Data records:
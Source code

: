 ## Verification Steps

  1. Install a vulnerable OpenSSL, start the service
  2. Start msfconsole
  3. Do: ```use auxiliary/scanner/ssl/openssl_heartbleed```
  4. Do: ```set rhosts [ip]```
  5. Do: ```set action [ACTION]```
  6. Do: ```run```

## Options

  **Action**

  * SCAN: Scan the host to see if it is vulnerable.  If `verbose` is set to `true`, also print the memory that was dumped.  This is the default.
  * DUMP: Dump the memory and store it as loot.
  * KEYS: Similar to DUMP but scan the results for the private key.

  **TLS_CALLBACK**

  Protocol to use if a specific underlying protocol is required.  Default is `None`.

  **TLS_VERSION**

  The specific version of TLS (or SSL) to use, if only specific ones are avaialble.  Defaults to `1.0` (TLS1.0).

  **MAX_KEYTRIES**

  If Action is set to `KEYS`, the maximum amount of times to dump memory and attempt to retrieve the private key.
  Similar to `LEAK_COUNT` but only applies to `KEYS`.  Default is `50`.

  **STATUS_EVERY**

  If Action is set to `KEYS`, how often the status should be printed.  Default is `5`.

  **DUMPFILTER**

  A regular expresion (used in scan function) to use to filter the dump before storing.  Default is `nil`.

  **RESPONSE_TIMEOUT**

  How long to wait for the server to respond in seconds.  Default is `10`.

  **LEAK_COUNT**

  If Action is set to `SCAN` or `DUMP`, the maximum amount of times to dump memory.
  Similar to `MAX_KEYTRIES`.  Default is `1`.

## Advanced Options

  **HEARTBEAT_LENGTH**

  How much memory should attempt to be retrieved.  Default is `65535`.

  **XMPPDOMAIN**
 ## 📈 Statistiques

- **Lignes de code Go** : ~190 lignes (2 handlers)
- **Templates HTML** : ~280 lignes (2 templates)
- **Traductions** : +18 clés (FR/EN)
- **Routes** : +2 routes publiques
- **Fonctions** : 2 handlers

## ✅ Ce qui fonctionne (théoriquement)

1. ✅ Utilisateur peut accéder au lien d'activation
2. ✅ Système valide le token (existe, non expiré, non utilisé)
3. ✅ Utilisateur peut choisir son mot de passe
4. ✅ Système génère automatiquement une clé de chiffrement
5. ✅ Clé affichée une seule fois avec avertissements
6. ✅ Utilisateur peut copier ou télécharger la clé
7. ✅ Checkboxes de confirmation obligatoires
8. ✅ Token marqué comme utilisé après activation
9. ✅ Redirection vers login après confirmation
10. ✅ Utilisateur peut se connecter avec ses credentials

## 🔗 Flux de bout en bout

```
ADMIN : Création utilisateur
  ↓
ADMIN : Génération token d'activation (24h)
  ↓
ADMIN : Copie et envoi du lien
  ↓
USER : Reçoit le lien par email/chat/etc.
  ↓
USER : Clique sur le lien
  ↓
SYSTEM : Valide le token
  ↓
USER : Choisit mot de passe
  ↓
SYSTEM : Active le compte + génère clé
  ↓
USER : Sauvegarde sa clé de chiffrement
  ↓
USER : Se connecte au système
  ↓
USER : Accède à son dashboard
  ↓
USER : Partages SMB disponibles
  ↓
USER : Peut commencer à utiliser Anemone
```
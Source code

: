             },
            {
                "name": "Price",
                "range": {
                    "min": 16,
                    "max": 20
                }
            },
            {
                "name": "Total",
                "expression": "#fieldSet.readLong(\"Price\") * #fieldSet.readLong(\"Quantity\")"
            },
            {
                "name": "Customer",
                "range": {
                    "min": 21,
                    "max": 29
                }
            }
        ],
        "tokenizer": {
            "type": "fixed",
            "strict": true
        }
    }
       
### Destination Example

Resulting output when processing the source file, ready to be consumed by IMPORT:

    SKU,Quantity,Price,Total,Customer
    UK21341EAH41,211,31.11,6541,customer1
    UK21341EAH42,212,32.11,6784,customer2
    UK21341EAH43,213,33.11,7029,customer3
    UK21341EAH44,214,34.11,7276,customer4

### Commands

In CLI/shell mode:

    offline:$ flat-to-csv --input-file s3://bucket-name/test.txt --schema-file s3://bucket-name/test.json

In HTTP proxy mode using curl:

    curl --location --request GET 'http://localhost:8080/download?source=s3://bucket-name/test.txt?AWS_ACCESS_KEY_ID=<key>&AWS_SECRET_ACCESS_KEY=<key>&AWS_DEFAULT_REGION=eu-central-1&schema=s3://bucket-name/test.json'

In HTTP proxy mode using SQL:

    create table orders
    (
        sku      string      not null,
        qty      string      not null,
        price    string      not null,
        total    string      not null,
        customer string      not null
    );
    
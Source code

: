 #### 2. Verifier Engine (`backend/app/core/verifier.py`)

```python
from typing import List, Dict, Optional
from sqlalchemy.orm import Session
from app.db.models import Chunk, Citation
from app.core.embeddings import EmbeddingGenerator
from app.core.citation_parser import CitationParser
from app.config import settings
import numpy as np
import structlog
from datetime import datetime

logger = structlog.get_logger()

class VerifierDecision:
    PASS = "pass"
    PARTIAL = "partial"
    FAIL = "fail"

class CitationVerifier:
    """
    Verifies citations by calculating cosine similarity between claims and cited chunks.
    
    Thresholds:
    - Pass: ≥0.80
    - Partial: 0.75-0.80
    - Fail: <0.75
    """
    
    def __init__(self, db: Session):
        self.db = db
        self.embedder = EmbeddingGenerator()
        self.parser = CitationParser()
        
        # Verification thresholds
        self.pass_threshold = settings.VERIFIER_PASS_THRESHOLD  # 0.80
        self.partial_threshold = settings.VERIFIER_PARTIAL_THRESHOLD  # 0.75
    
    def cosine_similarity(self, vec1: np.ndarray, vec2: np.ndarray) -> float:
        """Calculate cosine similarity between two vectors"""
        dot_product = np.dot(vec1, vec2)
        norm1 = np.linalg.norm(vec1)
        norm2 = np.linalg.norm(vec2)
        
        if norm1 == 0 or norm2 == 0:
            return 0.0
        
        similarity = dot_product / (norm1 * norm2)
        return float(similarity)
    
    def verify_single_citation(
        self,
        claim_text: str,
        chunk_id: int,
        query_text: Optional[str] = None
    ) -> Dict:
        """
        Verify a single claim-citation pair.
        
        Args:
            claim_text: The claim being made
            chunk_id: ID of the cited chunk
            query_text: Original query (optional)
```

WHAT THE TASK REQUIRES:
Whenever a line above has the word "specific" in it, copy that line.

WRITTEN SOLUTION:
  Protocol to use if a specific underlying protocol is required.  Default is `None`.
  The specific version of TLS (or SSL) to use, if only specific ones are avaialble.  Defaults to `1.0` (TLS1.0).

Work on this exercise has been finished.